_What you have to do_
Return exactly the span of lines in the following data that opens with the line containing "Pale alone were" and closes with the line containing "He stopped in". Include nothing else.

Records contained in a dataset

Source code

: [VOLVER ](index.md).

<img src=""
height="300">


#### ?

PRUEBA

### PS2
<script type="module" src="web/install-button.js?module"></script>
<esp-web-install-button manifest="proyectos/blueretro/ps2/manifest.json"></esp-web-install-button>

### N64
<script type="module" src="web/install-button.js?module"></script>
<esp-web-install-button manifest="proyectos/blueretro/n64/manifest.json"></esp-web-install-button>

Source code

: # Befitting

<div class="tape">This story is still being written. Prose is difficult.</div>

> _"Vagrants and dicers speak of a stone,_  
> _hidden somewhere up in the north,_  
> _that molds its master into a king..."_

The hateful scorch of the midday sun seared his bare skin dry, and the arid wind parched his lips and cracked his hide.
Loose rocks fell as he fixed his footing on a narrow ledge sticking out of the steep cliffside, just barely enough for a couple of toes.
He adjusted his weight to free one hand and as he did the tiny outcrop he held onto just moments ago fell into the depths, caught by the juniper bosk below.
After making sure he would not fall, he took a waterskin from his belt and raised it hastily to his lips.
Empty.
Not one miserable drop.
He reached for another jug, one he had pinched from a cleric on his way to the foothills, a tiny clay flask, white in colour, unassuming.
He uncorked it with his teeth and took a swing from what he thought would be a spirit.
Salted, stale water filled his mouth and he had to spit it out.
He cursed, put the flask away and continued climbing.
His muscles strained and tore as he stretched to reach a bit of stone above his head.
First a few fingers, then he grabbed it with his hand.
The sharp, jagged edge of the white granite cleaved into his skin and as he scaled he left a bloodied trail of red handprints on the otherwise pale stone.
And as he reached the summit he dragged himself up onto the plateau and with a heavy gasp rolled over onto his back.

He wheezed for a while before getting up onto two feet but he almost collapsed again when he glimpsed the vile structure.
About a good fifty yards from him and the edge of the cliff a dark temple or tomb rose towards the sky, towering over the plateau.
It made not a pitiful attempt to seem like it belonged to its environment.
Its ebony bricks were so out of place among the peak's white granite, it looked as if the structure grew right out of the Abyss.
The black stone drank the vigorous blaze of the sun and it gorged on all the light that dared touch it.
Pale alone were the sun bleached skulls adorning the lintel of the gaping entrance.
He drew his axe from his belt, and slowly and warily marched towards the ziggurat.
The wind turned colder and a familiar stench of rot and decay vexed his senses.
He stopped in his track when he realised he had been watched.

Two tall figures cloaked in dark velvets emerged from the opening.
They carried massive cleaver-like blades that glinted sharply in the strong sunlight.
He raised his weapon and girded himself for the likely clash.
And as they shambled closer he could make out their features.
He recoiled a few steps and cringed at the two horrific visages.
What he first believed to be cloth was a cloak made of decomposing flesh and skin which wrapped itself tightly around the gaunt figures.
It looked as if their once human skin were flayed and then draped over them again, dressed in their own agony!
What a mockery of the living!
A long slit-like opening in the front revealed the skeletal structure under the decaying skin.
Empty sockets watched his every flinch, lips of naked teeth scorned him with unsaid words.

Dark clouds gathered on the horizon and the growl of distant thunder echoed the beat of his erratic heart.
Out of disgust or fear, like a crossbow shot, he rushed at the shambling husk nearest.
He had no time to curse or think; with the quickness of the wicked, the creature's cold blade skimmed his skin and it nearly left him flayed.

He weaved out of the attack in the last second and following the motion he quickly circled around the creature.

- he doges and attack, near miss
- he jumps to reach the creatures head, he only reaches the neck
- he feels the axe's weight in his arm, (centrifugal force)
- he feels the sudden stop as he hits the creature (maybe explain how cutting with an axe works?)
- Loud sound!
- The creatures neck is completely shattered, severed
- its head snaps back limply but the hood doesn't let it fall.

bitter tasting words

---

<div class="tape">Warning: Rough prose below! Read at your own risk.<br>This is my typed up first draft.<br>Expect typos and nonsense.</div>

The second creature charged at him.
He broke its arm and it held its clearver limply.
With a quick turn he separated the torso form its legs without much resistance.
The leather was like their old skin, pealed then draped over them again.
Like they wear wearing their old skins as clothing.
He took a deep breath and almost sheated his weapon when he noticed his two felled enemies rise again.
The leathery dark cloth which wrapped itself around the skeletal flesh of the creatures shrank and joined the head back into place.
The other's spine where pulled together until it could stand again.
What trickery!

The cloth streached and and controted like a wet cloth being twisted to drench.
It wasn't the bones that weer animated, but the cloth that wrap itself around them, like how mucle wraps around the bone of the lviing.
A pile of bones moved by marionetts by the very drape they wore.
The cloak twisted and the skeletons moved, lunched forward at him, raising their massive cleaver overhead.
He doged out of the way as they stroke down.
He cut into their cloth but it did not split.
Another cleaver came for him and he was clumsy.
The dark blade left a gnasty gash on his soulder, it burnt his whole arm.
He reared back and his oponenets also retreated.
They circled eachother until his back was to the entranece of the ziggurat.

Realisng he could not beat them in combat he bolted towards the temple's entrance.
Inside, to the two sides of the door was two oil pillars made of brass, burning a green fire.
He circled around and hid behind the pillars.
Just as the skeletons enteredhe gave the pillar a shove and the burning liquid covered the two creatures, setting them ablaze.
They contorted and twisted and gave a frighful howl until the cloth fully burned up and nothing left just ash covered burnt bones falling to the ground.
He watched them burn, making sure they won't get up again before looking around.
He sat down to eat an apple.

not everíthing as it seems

_Result for this exercise_
Pale alone were the sun bleached skulls adorning the lintel of the gaping entrance.
He drew his axe from his belt, and slowly and warily marched towards the ziggurat.
The wind turned colder and a familiar stench of rot and decay vexed his senses.
He stopped in his track when he realised he had been watched.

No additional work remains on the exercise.